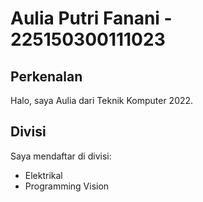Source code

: # Aulia Putri Fanani - 225150300111023
## Perkenalan
Halo, saya Aulia dari Teknik Komputer 2022.
## Divisi
Saya mendaftar di divisi:
- Elektrikal
- Programming Vision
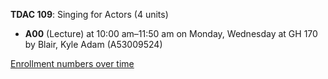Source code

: **TDAC 109**: Singing for Actors (4 units)

- **A00** (Lecture) at 10:00 am–11:50 am on Monday, Wednesday at GH 170 by Blair, Kyle Adam (A53009524)

[Enrollment numbers over time](./TDAC109.tsv)
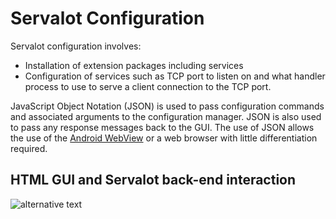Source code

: # Servalot Configuration

Servalot configuration involves:

* Installation of extension packages including services
* Configuration of services such as TCP port to listen on and what handler process to use to serve a client connection to the TCP port.

JavaScript Object Notation (JSON) is used to pass configuration commands and associated arguments to the configuration manager. JSON is also used to pass any response messages back to the GUI.
The use of JSON allows the use of the [Android WebView](https://developer.android.com/reference/android/webkit/WebView) or a web browser with little differentiation required.

## HTML GUI and Servalot back-end interaction

![alternative text](http://www.plantuml.com/plantuml/proxy?src=https://raw.githubusercontent.com/andrew-rogers/Servalot/master/doc/html_gui_cmd_sd.puml&v=1)

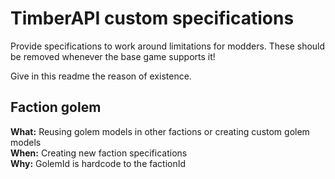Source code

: # TimberAPI custom specifications
Provide specifications to work around limitations for modders. These should be removed whenever the base game supports it!
  
Give in this readme the reason of existence.

## Faction golem
**What:** Reusing golem models in other factions or creating custom golem models  
**When:** Creating new faction specifications  
**Why:** GolemId is hardcode to the factionId
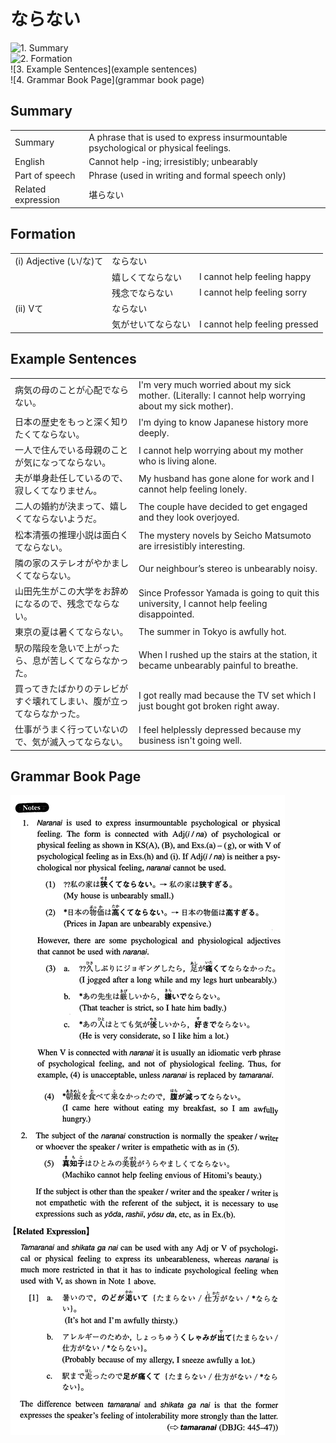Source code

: # ならない

![1. Summary](summary)<br>
![2. Formation](formation)<br>
![3. Example Sentences](example sentences)<br>
![4. Grammar Book Page](grammar book page)<br>


## Summary

<table><tr>   <td>Summary</td>   <td>A phrase that is used to express insurmountable psychological or physical feelings.</td></tr><tr>   <td>English</td>   <td>Cannot help -ing; irresistibly; unbearably</td></tr><tr>   <td>Part of speech</td>   <td>Phrase (used in writing and formal speech only)</td></tr><tr>   <td>Related expression</td>   <td>堪らない</td></tr></table>

## Formation

<table class="table"><tbody><tr class="tr head"><td class="td"><span class="numbers">(i)</span> <span class="bold">Adjective (い/な)て</span></td><td class="td"><span class="concept">ならない</span></td><td class="td"></td></tr><tr class="tr"><td class="td"></td><td class="td"><span>嬉しくて</span><span class="concept">ならない</span></td><td class="td"><span>I cannot help feeling happy</span></td></tr><tr class="tr"><td class="td"></td><td class="td"><span>残念で</span><span class="concept">ならない</span></td><td class="td"><span>I cannot help feeling sorry</span></td></tr><tr class="tr head"><td class="td"><span class="numbers">(ii)</span> <span class="bold">Vて</span></td><td class="td"><span class="concept">ならない</span></td><td class="td"></td></tr><tr class="tr"><td class="td"></td><td class="td"><span>気がせいて</span><span class="concept">ならない</span></td><td class="td"><span>I cannot help feeling pressed</span></td></tr></tbody></table>

## Example Sentences

<table><tr>   <td>病気の母のことが心配でならない。</td>   <td>I'm very much worried about my sick mother. (Literally: I cannot help worrying about my sick mother).</td></tr><tr>   <td>日本の歴史をもっと深く知りたくてならない。</td>   <td>I'm dying to know Japanese history more deeply.</td></tr><tr>   <td>一人で住んでいる母親のことが気になってならない。</td>   <td>I cannot help worrying about my mother who is living alone.</td></tr><tr>   <td>夫が単身赴任しているので、寂しくてなりません。</td>   <td>My husband has gone alone for work and I cannot help feeling lonely.</td></tr><tr>   <td>二人の婚約が決まって、嬉しくてならないようだ。</td>   <td>The couple have decided to get engaged and they look overjoyed.</td></tr><tr>   <td>松本清張の推理小説は面白くてならない。</td>   <td>The mystery novels by Seicho Matsumoto are irresistibly interesting.</td></tr><tr>   <td>隣の家のステレオがやかましくてならない。</td>   <td>Our neighbour&rsquo;s stereo is unbearably noisy.</td></tr><tr>   <td>山田先生がこの大学をお辞めになるので、残念でならない。</td>   <td>Since Professor Yamada is going to quit this university, I cannot help feeling disappointed.</td></tr><tr>   <td>東京の夏は暑くてならない。</td>   <td>The summer in Tokyo is awfully hot.</td></tr><tr>   <td>駅の階段を急いで上がったら、息が苦しくてならなかった。</td>   <td>When I rushed up the stairs at the station, it became unbearably painful to breathe.</td></tr><tr>   <td>買ってきたばかりのテレビがすぐ壊れてしまい、腹が立ってならなかった。</td>   <td>I got really mad because the TV set which I just bought got broken right away.</td></tr><tr>   <td>仕事がうまく行っていないので、気が滅入ってならない。</td>   <td>I feel helplessly depressed because my business isn't going well.</td></tr></table>

## Grammar Book Page

![](../img/Intermediateならない.png)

◆ ◆ ◆ ◆ ◆

* Assignment
The response must match the listing exactly, except that pictures are removed.

* Solution to this exercise
Source code

: # Aulia Putri Fanani - 225150300111023
## Perkenalan
Halo, saya Aulia dari Teknik Komputer 2022.
## Divisi
Saya mendaftar di divisi:
- Elektrikal
- Programming Vision
Source code

: **TDAC 109**: Singing for Actors (4 units)

- **A00** (Lecture) at 10:00 am–11:50 am on Monday, Wednesday at GH 170 by Blair, Kyle Adam (A53009524)

[Enrollment numbers over time](./TDAC109.tsv)
Source code

: # Servalot Configuration

Servalot configuration involves:

* Installation of extension packages including services
* Configuration of services such as TCP port to listen on and what handler process to use to serve a client connection to the TCP port.

JavaScript Object Notation (JSON) is used to pass configuration commands and associated arguments to the configuration manager. JSON is also used to pass any response messages back to the GUI.
The use of JSON allows the use of the [Android WebView](https://developer.android.com/reference/android/webkit/WebView) or a web browser with little differentiation required.

## HTML GUI and Servalot back-end interaction

![alternative text](http://www.plantuml.com/plantuml/proxy?src=https://raw.githubusercontent.com/andrew-rogers/Servalot/master/doc/html_gui_cmd_sd.puml&v=1)

Source code

: # TimberAPI custom specifications
Provide specifications to work around limitations for modders. These should be removed whenever the base game supports it!
  
Give in this readme the reason of existence.

## Faction golem
**What:** Reusing golem models in other factions or creating custom golem models  
**When:** Creating new faction specifications  
**Why:** GolemId is hardcode to the factionId
Source code

: # ならない

![1. Summary](summary)<br>
![2. Formation](formation)<br>
![3. Example Sentences](example sentences)<br>
![4. Grammar Book Page](grammar book page)<br>


## Summary

<table><tr>   <td>Summary</td>   <td>A phrase that is used to express insurmountable psychological or physical feelings.</td></tr><tr>   <td>English</td>   <td>Cannot help -ing; irresistibly; unbearably</td></tr><tr>   <td>Part of speech</td>   <td>Phrase (used in writing and formal speech only)</td></tr><tr>   <td>Related expression</td>   <td>堪らない</td></tr></table>

## Formation

<table class="table"><tbody><tr class="tr head"><td class="td"><span class="numbers">(i)</span> <span class="bold">Adjective (い/な)て</span></td><td class="td"><span class="concept">ならない</span></td><td class="td"></td></tr><tr class="tr"><td class="td"></td><td class="td"><span>嬉しくて</span><span class="concept">ならない</span></td><td class="td"><span>I cannot help feeling happy</span></td></tr><tr class="tr"><td class="td"></td><td class="td"><span>残念で</span><span class="concept">ならない</span></td><td class="td"><span>I cannot help feeling sorry</span></td></tr><tr class="tr head"><td class="td"><span class="numbers">(ii)</span> <span class="bold">Vて</span></td><td class="td"><span class="concept">ならない</span></td><td class="td"></td></tr><tr class="tr"><td class="td"></td><td class="td"><span>気がせいて</span><span class="concept">ならない</span></td><td class="td"><span>I cannot help feeling pressed</span></td></tr></tbody></table>

## Example Sentences

<table><tr>   <td>病気の母のことが心配でならない。</td>   <td>I'm very much worried about my sick mother. (Literally: I cannot help worrying about my sick mother).</td></tr><tr>   <td>日本の歴史をもっと深く知りたくてならない。</td>   <td>I'm dying to know Japanese history more deeply.</td></tr><tr>   <td>一人で住んでいる母親のことが気になってならない。</td>   <td>I cannot help worrying about my mother who is living alone.</td></tr><tr>   <td>夫が単身赴任しているので、寂しくてなりません。</td>   <td>My husband has gone alone for work and I cannot help feeling lonely.</td></tr><tr>   <td>二人の婚約が決まって、嬉しくてならないようだ。</td>   <td>The couple have decided to get engaged and they look overjoyed.</td></tr><tr>   <td>松本清張の推理小説は面白くてならない。</td>   <td>The mystery novels by Seicho Matsumoto are irresistibly interesting.</td></tr><tr>   <td>隣の家のステレオがやかましくてならない。</td>   <td>Our neighbour&rsquo;s stereo is unbearably noisy.</td></tr><tr>   <td>山田先生がこの大学をお辞めになるので、残念でならない。</td>   <td>Since Professor Yamada is going to quit this university, I cannot help feeling disappointed.</td></tr><tr>   <td>東京の夏は暑くてならない。</td>   <td>The summer in Tokyo is awfully hot.</td></tr><tr>   <td>駅の階段を急いで上がったら、息が苦しくてならなかった。</td>   <td>When I rushed up the stairs at the station, it became unbearably painful to breathe.</td></tr><tr>   <td>買ってきたばかりのテレビがすぐ壊れてしまい、腹が立ってならなかった。</td>   <td>I got really mad because the TV set which I just bought got broken right away.</td></tr><tr>   <td>仕事がうまく行っていないので、気が滅入ってならない。</td>   <td>I feel helplessly depressed because my business isn't going well.</td></tr></table>

## Grammar Book Page

![](../img/Intermediateならない.png)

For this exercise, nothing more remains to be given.